Without the pictures, give the entries below again exactly as written.

--

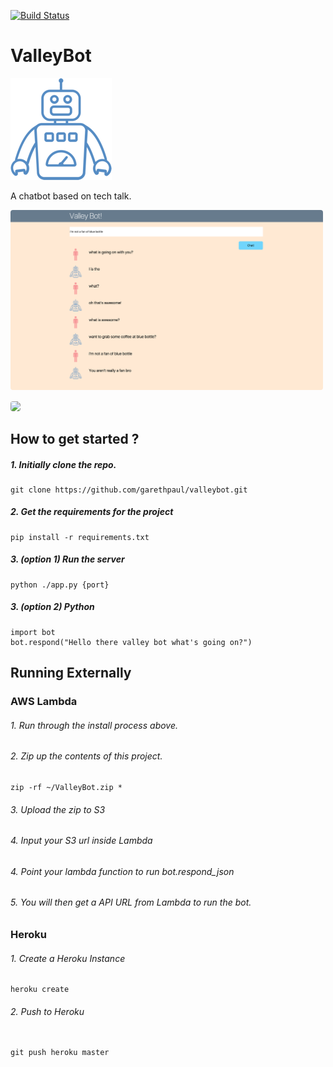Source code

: [![Build Status](https://travis-ci.org/garethpaul/valleybot.svg?branch=master)](https://travis-ci.org/garethpaul/valleybot)

# ValleyBot
<img src="screenshots/logo.png" />

A chatbot based on tech talk.

<img src="screenshots/screenshot01.png" style="width:500px; border-radius:4px" />
<img src="screenshots/screenshot02.png" style="width:500px; border-radius:4px; margin-top:15px" />

## How to get started ?

#####  1.  Initially clone the repo.

```
git clone https://github.com/garethpaul/valleybot.git
```

#####  2.  Get the requirements for the project

```
pip install -r requirements.txt
```

#####  3. (option 1)  Run the server

```
python ./app.py {port}
```

#####  3. (option 2)  Python

 ```
import bot
bot.respond("Hello there valley bot what's going on?")
 ```

## Running Externally

### AWS Lambda

###### 1. Run through the install process above.
###### 2. Zip up the contents of this project.

```
zip -rf ~/ValleyBot.zip *
```

###### 3. Upload the zip to S3
###### 4. Input your S3 url inside Lambda
###### 4. Point your lambda function to run bot.respond_json
###### 5. You will then get a API URL from Lambda to run the bot.


### Heroku

###### 1. Create a Heroku Instance

```
heroku create

```


###### 2. Push to Heroku

```

git push heroku master
```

--

_Solution_.
Source code

: [![Build Status](https://travis-ci.org/garethpaul/valleybot.svg?branch=master)](https://travis-ci.org/garethpaul/valleybot)

# ValleyBot
<img src="screenshots/logo.png" />

A chatbot based on tech talk.

<img src="screenshots/screenshot01.png" style="width:500px; border-radius:4px" />
<img src="screenshots/screenshot02.png" style="width:500px; border-radius:4px; margin-top:15px" />

## How to get started ?

#####  1.  Initially clone the repo.

```
git clone https://github.com/garethpaul/valleybot.git
```

#####  2.  Get the requirements for the project

```
pip install -r requirements.txt
```

#####  3. (option 1)  Run the server

```
python ./app.py {port}
```

#####  3. (option 2)  Python

 ```
import bot
bot.respond("Hello there valley bot what's going on?")
 ```

## Running Externally

### AWS Lambda

###### 1. Run through the install process above.
###### 2. Zip up the contents of this project.

```
zip -rf ~/ValleyBot.zip *
```

###### 3. Upload the zip to S3
###### 4. Input your S3 url inside Lambda
###### 4. Point your lambda function to run bot.respond_json
###### 5. You will then get a API URL from Lambda to run the bot.


### Heroku

###### 1. Create a Heroku Instance

```
heroku create

```


###### 2. Push to Heroku

```

git push heroku master
```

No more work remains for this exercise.